Et puis bien sûr, la rationalité des besoins. Mediapart l'écrit : "Imaginons une personne qui entre dans un supermarché pour acheter, disons, un litre d'huile d'olive dont il a réellement besoin. Dans les rayons, il constate des achats massifs de papier toilette, un bien dont il n'a pas objectivement besoin sur le moment. Il sait cependant qu'il en aura nécessairement besoin à un moment ou à un autre." Il s'agit de l'"équilibre de Nash", signé de l'économiste américain John Forbes Nash Jr., ou le fait de prévoir le comportement des autres pour décider du sien.
Ce mélange d'anticipation et d'imitation mène aussi parfois à des réactions discutables et confuses, en démontrent les choix de cette dame qui, au journaliste de France 2 lui demandant si elle a acheté plus que d'habitude, rétorque : "J'en sais rien, j'ai pris n'importe quoi".
Non, assure Bruno Le Maire, ministre de l'Economie et des Finances. A la suite d'une réunion avec les acteurs de la distribution et de l'agroalimentaire, le dimanche 15 mars, il a ainsi assuré : "Il n'y aura pas de pénurie alimentaire si la conduite des Français est responsable. Continuez à faire vos courses comme avant". Il est également nécessaire de rappeler que le papier toilette est fabriqué en France, et que ni sa production ni son acheminement ne rencontreront de problème, si tant est que les Français·e·s ne cèdent pas à la panique.

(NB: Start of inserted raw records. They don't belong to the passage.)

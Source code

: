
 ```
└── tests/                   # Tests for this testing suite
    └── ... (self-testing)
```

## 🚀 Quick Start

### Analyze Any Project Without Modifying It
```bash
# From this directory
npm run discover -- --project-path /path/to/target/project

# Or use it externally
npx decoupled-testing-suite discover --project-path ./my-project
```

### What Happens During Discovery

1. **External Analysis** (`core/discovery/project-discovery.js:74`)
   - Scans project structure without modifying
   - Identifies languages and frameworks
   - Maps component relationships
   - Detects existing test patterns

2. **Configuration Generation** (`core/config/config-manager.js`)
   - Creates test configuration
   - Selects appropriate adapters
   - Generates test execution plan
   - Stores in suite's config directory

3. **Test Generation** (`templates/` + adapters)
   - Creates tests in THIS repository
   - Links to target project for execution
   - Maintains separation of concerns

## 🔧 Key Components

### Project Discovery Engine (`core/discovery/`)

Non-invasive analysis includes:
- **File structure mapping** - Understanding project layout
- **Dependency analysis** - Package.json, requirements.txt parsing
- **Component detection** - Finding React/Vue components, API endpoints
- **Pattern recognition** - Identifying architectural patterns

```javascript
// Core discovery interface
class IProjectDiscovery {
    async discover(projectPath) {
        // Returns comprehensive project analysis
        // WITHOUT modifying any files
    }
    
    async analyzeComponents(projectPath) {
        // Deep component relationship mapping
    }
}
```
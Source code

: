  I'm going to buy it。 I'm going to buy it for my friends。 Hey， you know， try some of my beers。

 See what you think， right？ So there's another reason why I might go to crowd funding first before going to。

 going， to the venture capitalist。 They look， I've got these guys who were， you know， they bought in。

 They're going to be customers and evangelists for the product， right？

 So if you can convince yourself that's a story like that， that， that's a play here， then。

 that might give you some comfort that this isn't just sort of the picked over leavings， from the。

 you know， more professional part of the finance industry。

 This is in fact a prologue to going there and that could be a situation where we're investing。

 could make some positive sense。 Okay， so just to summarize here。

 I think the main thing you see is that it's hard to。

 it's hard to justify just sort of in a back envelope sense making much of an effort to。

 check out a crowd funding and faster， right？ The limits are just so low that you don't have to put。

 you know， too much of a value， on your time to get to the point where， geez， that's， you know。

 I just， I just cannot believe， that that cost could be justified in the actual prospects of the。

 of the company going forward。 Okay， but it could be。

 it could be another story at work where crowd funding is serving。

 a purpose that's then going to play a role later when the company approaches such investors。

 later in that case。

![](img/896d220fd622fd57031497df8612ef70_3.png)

Certains magasins ont ainsi aménagé leur fonctionnement pour réduire au maximum le manque pendant le confinement. C'est le cas en Belgique, où les supermarchés Delhaize limitent à deux articles maximum par passage en caisse dans certaines catégories comme les pâtes, l'eau, les conserves de légumes et, last but not least, le papier toilette. Une idée pour atténuer la frénésie ? En France, Bruno Le Maire a déclaré que les règles sur le travail de nuit seraient assouplies, pour que "les rayons puissent être équipés la nuit, afin de simplifier l'organisation de la chaîne logistique". Aux grand maux les grands moyens.